Mulholland Drive - Bilbao (parte I)

Autor: Montecarlo Fuente: Montecarlo

Mulholland Drive - Bilbao (parte I)

No me gusta tener prejuicios, pero… ¿Qué puedes pensar cuando alguien como David Foster Wallace escribe sobre David Lynch y dice que no sabe si es un genio o un idiota (o ambas cosas a la vez)? ¿Qué hacer? ¿Aceptar la opinión del escritor? ¿Pensar que su comentario se debe su particular punto de vista? ¿A sus propios prejuicios? ¿Creer que, en realidad, no habla de Lynch sino de sí mismo?

COFFEE & CIGARETTES

David Lynch es uno de esos tipos que resulta molesto sin pretenderlo.
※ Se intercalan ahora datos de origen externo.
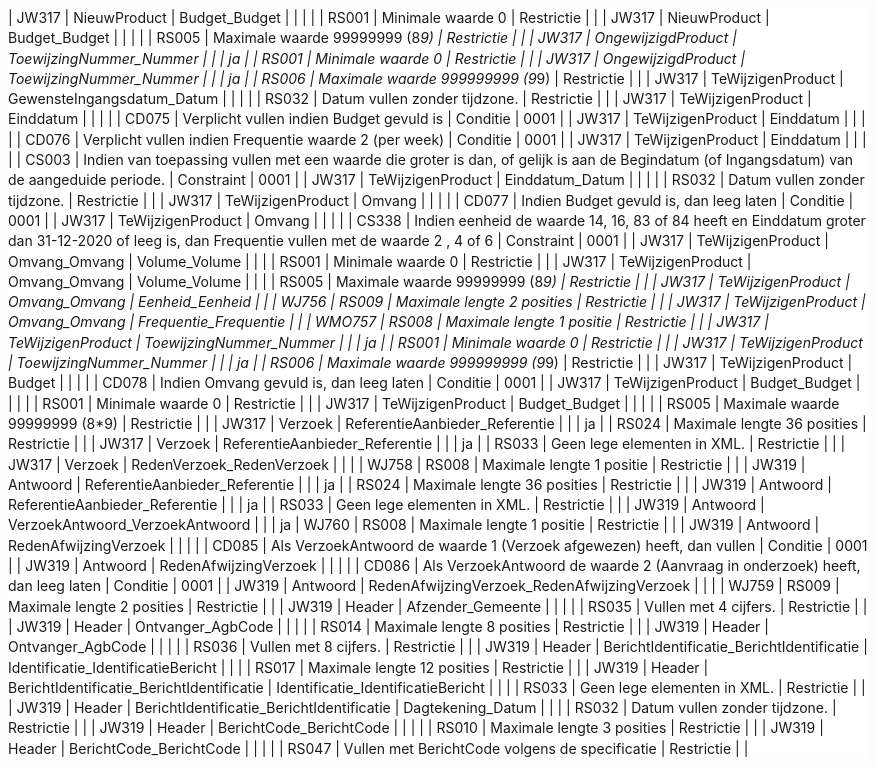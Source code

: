 | JW317 | NieuwProduct | Budget_Budget |  |  |  |  | RS001 | Minimale waarde 0 | Restrictie |  |
| JW317 | NieuwProduct | Budget_Budget |  |  |  |  | RS005 | Maximale waarde 99999999 (8*9) | Restrictie |  |
| JW317 | OngewijzigdProduct | ToewijzingNummer_Nummer |  |  | ja |  | RS001 | Minimale waarde 0 | Restrictie |  |
| JW317 | OngewijzigdProduct | ToewijzingNummer_Nummer |  |  | ja |  | RS006 | Maximale waarde 999999999 (9*9) | Restrictie |  |
| JW317 | TeWijzigenProduct | GewensteIngangsdatum_Datum |  |  |  |  | RS032 | Datum vullen zonder tijdzone. | Restrictie |  |
| JW317 | TeWijzigenProduct | Einddatum |  |  |  |  | CD075 | Verplicht vullen indien Budget gevuld is | Conditie | 0001 |
| JW317 | TeWijzigenProduct | Einddatum |  |  |  |  | CD076 | Verplicht vullen indien Frequentie waarde 2 (per week) | Conditie | 0001 |
| JW317 | TeWijzigenProduct | Einddatum |  |  |  |  | CS003 | Indien van toepassing vullen met een waarde die groter is dan, of gelijk is aan de Begindatum (of Ingangsdatum) van de aangeduide periode. | Constraint | 0001 |
| JW317 | TeWijzigenProduct | Einddatum_Datum |  |  |  |  | RS032 | Datum vullen zonder tijdzone. | Restrictie |  |
| JW317 | TeWijzigenProduct | Omvang |  |  |  |  | CD077 | Indien Budget gevuld is, dan leeg laten | Conditie | 0001 |
| JW317 | TeWijzigenProduct | Omvang |  |  |  |  | CS338 | Indien eenheid de waarde 14, 16, 83 of 84 heeft en Einddatum groter dan 31-12-2020 of leeg is, dan Frequentie vullen met de waarde 2 , 4 of 6 | Constraint | 0001 |
| JW317 | TeWijzigenProduct | Omvang_Omvang | Volume_Volume |  |  |  | RS001 | Minimale waarde 0 | Restrictie |  |
| JW317 | TeWijzigenProduct | Omvang_Omvang | Volume_Volume |  |  |  | RS005 | Maximale waarde 99999999 (8*9) | Restrictie |  |
| JW317 | TeWijzigenProduct | Omvang_Omvang | Eenheid_Eenheid |  |  | WJ756 | RS009 | Maximale lengte 2 posities | Restrictie |  |
| JW317 | TeWijzigenProduct | Omvang_Omvang | Frequentie_Frequentie |  |  | WMO757 | RS008 | Maximale lengte 1 positie | Restrictie |  |
| JW317 | TeWijzigenProduct | ToewijzingNummer_Nummer |  |  | ja |  | RS001 | Minimale waarde 0 | Restrictie |  |
| JW317 | TeWijzigenProduct | ToewijzingNummer_Nummer |  |  | ja |  | RS006 | Maximale waarde 999999999 (9*9) | Restrictie |  |
| JW317 | TeWijzigenProduct | Budget |  |  |  |  | CD078 | Indien Omvang gevuld is, dan leeg laten | Conditie | 0001 |
| JW317 | TeWijzigenProduct | Budget_Budget |  |  |  |  | RS001 | Minimale waarde 0 | Restrictie |  |
| JW317 | TeWijzigenProduct | Budget_Budget |  |  |  |  | RS005 | Maximale waarde 99999999 (8*9) | Restrictie |  |
| JW317 | Verzoek | ReferentieAanbieder_Referentie |  |  | ja |  | RS024 | Maximale lengte 36 posities | Restrictie |  |
| JW317 | Verzoek | ReferentieAanbieder_Referentie |  |  | ja |  | RS033 | Geen lege elementen in XML. | Restrictie |  |
| JW317 | Verzoek | RedenVerzoek_RedenVerzoek |  |  |  | WJ758 | RS008 | Maximale lengte 1 positie | Restrictie |  |
| JW319 | Antwoord | ReferentieAanbieder_Referentie |  |  | ja |  | RS024 | Maximale lengte 36 posities | Restrictie |  |
| JW319 | Antwoord | ReferentieAanbieder_Referentie |  |  | ja |  | RS033 | Geen lege elementen in XML. | Restrictie |  |
| JW319 | Antwoord | VerzoekAntwoord_VerzoekAntwoord |  |  | ja | WJ760 | RS008 | Maximale lengte 1 positie | Restrictie |  |
| JW319 | Antwoord | RedenAfwijzingVerzoek |  |  |  |  | CD085 | Als VerzoekAntwoord de waarde 1 (Verzoek afgewezen) heeft, dan vullen | Conditie | 0001 |
| JW319 | Antwoord | RedenAfwijzingVerzoek |  |  |  |  | CD086 | Als VerzoekAntwoord de waarde 2 (Aanvraag in onderzoek) heeft, dan leeg laten | Conditie | 0001 |
| JW319 | Antwoord | RedenAfwijzingVerzoek_RedenAfwijzingVerzoek |  |  |  | WJ759 | RS009 | Maximale lengte 2 posities | Restrictie |  |
| JW319 | Header | Afzender_Gemeente |  |  |  |  | RS035 | Vullen met 4 cijfers. | Restrictie |  |
| JW319 | Header | Ontvanger_AgbCode |  |  |  |  | RS014 | Maximale lengte 8 posities | Restrictie |  |
| JW319 | Header | Ontvanger_AgbCode |  |  |  |  | RS036 | Vullen met 8 cijfers. | Restrictie |  |
| JW319 | Header | BerichtIdentificatie_BerichtIdentificatie | Identificatie_IdentificatieBericht |  |  |  | RS017 | Maximale lengte 12 posities | Restrictie |  |
| JW319 | Header | BerichtIdentificatie_BerichtIdentificatie | Identificatie_IdentificatieBericht |  |  |  | RS033 | Geen lege elementen in XML. | Restrictie |  |
| JW319 | Header | BerichtIdentificatie_BerichtIdentificatie | Dagtekening_Datum |  |  |  | RS032 | Datum vullen zonder tijdzone. | Restrictie |  |
| JW319 | Header | BerichtCode_BerichtCode |  |  |  |  | RS010 | Maximale lengte 3 posities | Restrictie |  |
| JW319 | Header | BerichtCode_BerichtCode |  |  |  |  | RS047 | Vullen met BerichtCode volgens de specificatie | Restrictie |  |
Y más, si pensamos en sus maneras suaves y esa imagen “soft” que proyecta. Cosas que no hacen más que empeorar la sensación de incomodidad. Lynch es irreverente porque ofrece una imagen imposible. Es un chico travieso que peina canas desde hace años. Sí, aparece pulcramente vestido, pero nunca descuida un toque de inconformismo: su sempiterno tupé, sus camisas sin corbata y sus hábitos, que lejos de esconder, ostenta con alegría. Es un fumador empedernido y un adicto al café.
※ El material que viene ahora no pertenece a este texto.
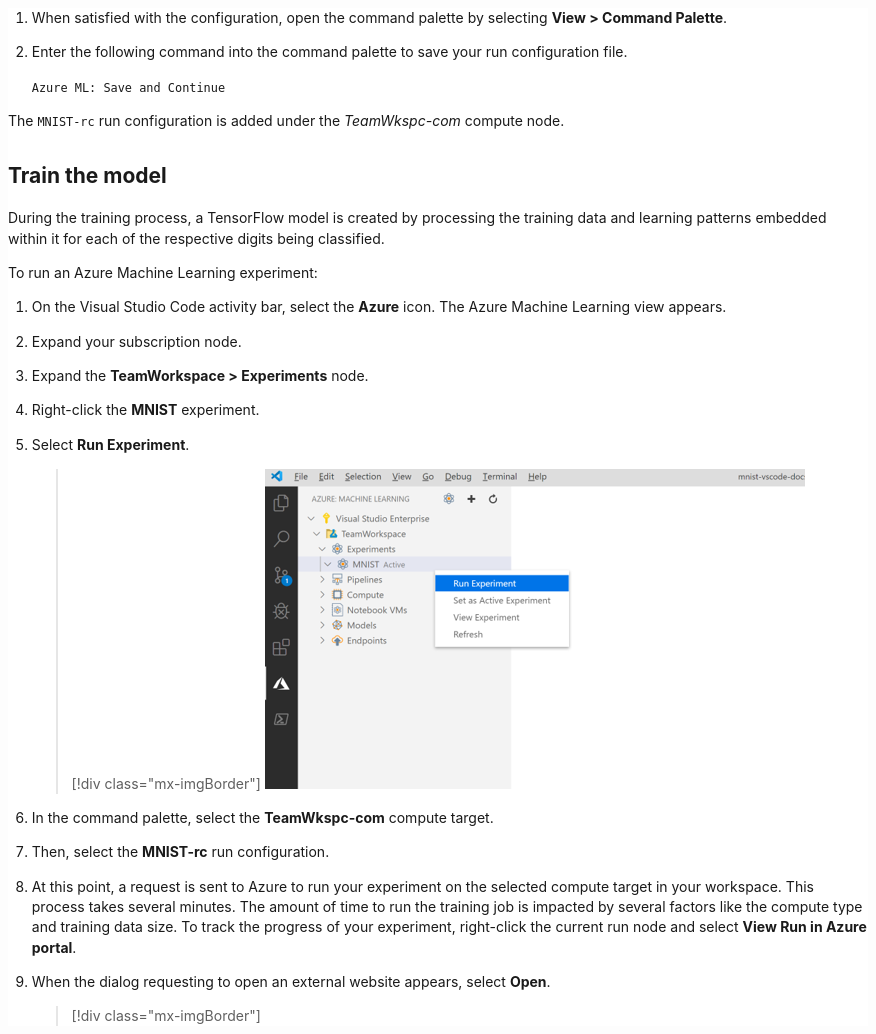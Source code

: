 1. When satisfied with the configuration, open the command palette by selecting **View > Command Palette**.
1. Enter the following command into the command palette to save your run configuration file.

    ```text
    Azure ML: Save and Continue
    ```

The `MNIST-rc` run configuration is added under the *TeamWkspc-com* compute node.

## Train the model

During the training process, a TensorFlow model is created by processing the training data and learning patterns embedded within it for each of the respective digits being classified. 

To run an Azure Machine Learning experiment:

1. On the Visual Studio Code activity bar, select the **Azure** icon. The Azure Machine Learning view appears. 
1. Expand your subscription node. 
1. Expand the **TeamWorkspace > Experiments** node. 
1. Right-click the **MNIST** experiment.
1. Select **Run Experiment**.

    > [!div class="mx-imgBorder"]
    > ![Run an experiment](./media/tutorial-train-deploy-image-classification-model-vscode/run-experiment.png)

1. In the command palette, select the **TeamWkspc-com** compute target.
1. Then, select the **MNIST-rc** run configuration.
1. At this point, a request is sent to Azure to run your experiment on the selected compute target in your workspace. This process takes several minutes. The amount of time to run the training job is impacted by several factors like the compute type and training data size. To track the progress of your experiment, right-click the current run node and select **View Run in Azure portal**.
1. When the dialog requesting to open an external website appears, select **Open**.

    > [!div class="mx-imgBorder"]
A los niños se les permite un cierto margen a la hora de equivocarse o ser “políticamente incorrectos” (léase incumplir las mínimas normas sociales de etiqueta). Esa actitud desviada se justifica con un simple axioma: “son niños”.
Pero ese juicio que dispensa, también conlleva una amarga sentencia: ¡cuando crezcas, se acabaron las tonterías!

De ahí que, cuando uno compara la imagen personal del director con la que plasma en sus obras, el contraste resulte mayor.
Por que Lynch, creador multidisciplinar, es un hombre de historias, sí, pero también lo es de atmósferas y, sobre todo, de imágenes y (de momento vamos a llamarlo así) verdades.

ESCRIBIR SOBRE LYNCH

Sobre Lynch se ha escrito mucho y muy bien. Para el que quiera rastrear algunos textos, merecen especial atención el artículo que el citado D.F. Wallace le dedicó, “David Lynch keeps his head” (aparecido originalmente en la revista “Premiere” y posteriomente recopilado en “A supposedly fun thing I’ll never do again”) y “David Lynch o el arte del ridículo sublime” incluido en el imprescindible “Lacrimae rerum” de Slavoj Zizek, autor tan polémico como necesario y gratificante.

Hay otros: muchos, incluido “Lynch on Lynch”, recopilación de entrevistas al director, aunque de todos es sabido el nulo interés que tiene este cineasta por explicar sus obras. Él prefiere que hablen por sí mismas y que sea el espectador el que las vivencie y, si se empeña, interprete, aunque ese no ha sido nunca el objetivo del director.

Lo cierto es que uno puede llegarse a sentir abrumado por tanta explicación, comentario y reflexión. Lo que no deja de remitirnos a una de las paradojas fundamentales de la teoría y crítica cinematográficas (incluida esta sección, ”Filmin Radar”).

El Cine es Imagen y Sonido. Podemos acercarnos a su naturaleza e intentar comprenderla a través de ensayos y razonamientos pero eso, al final, no nos sirve de nada ante la exposición directa al material proyectado. Aún más, no todo visionado vale: éste debe hacerse en las condiciones para las que fue pensado cuando se rodó. El propio Lynch se manifestaba a favor de la experiencia cinematográfica y en contra del visionado en un Smartphone ( https://www.youtube.com/watch?v=wKiIroiCvZ0 ), no por un problema económico de taquilla, sino como una cuestión de experiencia de usuario, aunque él no empleara esa expresión. (Obviamente se refería a films concebidos para la gran pantalla, aunque ésta, en su mayoría, haya menguando de tamaño de un modo preocupante).

Retomando el hilo del discurso: si ya se ha escrito tanto y tan bien sobre este director y su obra, y si además todo ese material no logra enseñarnos su cine… ¿Porqué escribir sobre él?

Me respondo, que no me justifico: tal vez porque el objetivo final no sea la comprensión sino el viaje hacia ella.
Tal vez porque sea un modo distinto de expresar el “Tempus Fugit” que es el cine, o un intento de re-presentar la naturaleza cambiante del universo: no hay últimas conclusiones, como puede que no hay verdades últimas y la verdad sea la propia búsqueda de la verdad.

No abusaré de la paciencia del lector con una digresión más acentuada, pero le propongo el siguiente juego: leer este texto y conectar las distintas ideas expuestas con imágenes de los films de Lynch. Un ejemplo: el párrafo anterior y la escena de “Mulholland Drive” del “Club Silencio”.